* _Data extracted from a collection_
-- -- --
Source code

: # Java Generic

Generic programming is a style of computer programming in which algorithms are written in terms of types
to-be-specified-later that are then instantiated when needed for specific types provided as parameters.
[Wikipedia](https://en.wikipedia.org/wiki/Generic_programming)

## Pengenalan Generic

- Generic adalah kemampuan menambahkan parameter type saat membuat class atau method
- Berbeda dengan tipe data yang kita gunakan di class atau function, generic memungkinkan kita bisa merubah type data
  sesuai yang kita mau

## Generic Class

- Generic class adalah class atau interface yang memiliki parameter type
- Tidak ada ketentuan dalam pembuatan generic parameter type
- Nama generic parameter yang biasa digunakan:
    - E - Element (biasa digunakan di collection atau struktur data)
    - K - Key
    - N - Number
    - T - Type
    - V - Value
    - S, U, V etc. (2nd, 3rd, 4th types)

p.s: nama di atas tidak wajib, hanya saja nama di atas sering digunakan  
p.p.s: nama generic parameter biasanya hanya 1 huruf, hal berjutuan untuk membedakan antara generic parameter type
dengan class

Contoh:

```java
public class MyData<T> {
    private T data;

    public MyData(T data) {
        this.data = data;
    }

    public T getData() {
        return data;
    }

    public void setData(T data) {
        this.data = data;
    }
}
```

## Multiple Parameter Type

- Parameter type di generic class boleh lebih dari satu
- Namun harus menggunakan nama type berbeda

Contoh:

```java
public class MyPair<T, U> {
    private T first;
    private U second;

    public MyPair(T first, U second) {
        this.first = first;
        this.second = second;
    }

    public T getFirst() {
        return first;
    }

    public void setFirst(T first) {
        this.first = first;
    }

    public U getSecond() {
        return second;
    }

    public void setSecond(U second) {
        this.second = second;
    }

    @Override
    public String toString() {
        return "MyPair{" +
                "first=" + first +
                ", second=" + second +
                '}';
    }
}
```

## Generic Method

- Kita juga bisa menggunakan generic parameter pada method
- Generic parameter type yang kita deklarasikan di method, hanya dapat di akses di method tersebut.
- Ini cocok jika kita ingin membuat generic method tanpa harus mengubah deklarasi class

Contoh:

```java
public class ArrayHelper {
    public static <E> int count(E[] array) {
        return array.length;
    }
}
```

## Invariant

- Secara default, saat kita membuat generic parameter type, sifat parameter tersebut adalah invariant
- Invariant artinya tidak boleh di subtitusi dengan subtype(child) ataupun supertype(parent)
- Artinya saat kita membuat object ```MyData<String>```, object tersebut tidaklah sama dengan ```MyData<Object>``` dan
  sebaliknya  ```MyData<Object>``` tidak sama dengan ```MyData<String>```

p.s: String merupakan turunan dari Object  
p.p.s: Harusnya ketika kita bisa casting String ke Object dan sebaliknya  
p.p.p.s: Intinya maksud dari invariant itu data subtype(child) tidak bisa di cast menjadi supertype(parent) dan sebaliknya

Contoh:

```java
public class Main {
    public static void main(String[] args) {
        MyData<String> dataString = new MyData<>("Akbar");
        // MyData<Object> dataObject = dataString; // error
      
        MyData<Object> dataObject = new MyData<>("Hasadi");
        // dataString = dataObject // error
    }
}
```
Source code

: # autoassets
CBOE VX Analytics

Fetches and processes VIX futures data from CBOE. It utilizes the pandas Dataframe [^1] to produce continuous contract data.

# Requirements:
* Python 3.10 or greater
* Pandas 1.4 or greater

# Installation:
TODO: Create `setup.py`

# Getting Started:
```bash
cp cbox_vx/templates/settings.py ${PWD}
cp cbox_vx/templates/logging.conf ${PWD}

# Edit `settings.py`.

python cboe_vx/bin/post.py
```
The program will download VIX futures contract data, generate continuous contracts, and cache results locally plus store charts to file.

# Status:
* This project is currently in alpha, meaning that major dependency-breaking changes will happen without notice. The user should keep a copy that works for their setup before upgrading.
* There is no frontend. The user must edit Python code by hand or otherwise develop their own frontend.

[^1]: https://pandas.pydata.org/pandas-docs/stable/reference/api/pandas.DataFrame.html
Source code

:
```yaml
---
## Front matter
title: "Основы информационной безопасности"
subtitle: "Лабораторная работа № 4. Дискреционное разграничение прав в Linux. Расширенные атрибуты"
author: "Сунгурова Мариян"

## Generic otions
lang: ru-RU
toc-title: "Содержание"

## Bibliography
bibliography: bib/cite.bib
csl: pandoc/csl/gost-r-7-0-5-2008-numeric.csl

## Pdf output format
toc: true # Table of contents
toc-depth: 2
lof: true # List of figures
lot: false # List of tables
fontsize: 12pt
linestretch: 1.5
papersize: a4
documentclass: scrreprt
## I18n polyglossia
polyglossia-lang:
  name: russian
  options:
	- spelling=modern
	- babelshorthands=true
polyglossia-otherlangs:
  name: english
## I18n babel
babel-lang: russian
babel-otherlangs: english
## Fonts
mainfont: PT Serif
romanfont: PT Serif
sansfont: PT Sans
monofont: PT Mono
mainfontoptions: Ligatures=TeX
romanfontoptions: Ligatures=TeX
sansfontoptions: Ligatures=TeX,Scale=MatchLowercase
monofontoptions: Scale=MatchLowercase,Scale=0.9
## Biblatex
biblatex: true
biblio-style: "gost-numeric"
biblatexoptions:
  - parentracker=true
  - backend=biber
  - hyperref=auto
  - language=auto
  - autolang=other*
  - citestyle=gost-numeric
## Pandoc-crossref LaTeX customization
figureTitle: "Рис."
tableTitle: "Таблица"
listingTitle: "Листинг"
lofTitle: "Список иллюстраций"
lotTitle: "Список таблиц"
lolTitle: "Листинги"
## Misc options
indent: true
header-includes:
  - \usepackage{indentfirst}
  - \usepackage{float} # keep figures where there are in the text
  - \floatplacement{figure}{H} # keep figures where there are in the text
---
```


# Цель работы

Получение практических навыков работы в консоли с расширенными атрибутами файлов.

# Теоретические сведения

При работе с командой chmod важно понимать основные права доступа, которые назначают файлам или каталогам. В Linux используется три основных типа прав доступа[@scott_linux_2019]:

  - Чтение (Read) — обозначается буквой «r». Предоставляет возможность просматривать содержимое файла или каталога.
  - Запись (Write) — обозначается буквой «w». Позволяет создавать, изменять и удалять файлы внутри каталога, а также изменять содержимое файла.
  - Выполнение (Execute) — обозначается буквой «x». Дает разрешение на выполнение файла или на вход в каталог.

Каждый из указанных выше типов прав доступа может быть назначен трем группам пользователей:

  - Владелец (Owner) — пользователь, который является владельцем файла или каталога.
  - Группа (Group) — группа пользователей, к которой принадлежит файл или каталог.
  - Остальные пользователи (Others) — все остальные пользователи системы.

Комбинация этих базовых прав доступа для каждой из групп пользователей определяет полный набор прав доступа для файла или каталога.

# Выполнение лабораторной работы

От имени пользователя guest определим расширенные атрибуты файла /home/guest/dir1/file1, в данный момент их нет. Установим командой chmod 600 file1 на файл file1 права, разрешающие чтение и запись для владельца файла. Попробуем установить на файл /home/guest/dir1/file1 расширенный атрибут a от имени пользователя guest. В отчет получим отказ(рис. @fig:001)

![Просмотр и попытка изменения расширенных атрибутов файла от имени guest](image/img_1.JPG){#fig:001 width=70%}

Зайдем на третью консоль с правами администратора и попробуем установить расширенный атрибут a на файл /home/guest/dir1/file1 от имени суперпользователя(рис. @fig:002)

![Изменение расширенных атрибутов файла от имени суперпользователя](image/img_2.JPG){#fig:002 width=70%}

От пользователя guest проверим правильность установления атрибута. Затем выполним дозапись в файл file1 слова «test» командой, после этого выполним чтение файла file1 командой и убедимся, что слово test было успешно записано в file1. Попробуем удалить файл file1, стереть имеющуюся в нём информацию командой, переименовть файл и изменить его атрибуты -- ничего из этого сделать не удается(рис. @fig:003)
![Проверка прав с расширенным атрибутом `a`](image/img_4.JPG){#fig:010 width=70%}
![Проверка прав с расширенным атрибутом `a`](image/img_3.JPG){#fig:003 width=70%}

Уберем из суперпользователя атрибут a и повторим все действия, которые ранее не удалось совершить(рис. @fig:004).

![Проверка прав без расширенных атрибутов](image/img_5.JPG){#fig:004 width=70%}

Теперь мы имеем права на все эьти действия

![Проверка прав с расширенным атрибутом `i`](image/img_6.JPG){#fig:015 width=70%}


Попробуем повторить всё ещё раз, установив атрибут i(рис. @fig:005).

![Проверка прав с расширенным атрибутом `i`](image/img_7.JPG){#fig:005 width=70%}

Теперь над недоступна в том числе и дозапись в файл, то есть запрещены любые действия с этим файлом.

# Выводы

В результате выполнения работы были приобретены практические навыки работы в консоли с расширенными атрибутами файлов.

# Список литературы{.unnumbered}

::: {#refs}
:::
-- -- --
* _EXERCISE_
Nothing but the lines from the beginning of the records through the line with "to-be-specified-later that are" should appear, each printed exactly.

* _SOLUTION TO THE PROBLEM_
Source code

: # Java Generic

Generic programming is a style of computer programming in which algorithms are written in terms of types
to-be-specified-later that are then instantiated when needed for specific types provided as parameters.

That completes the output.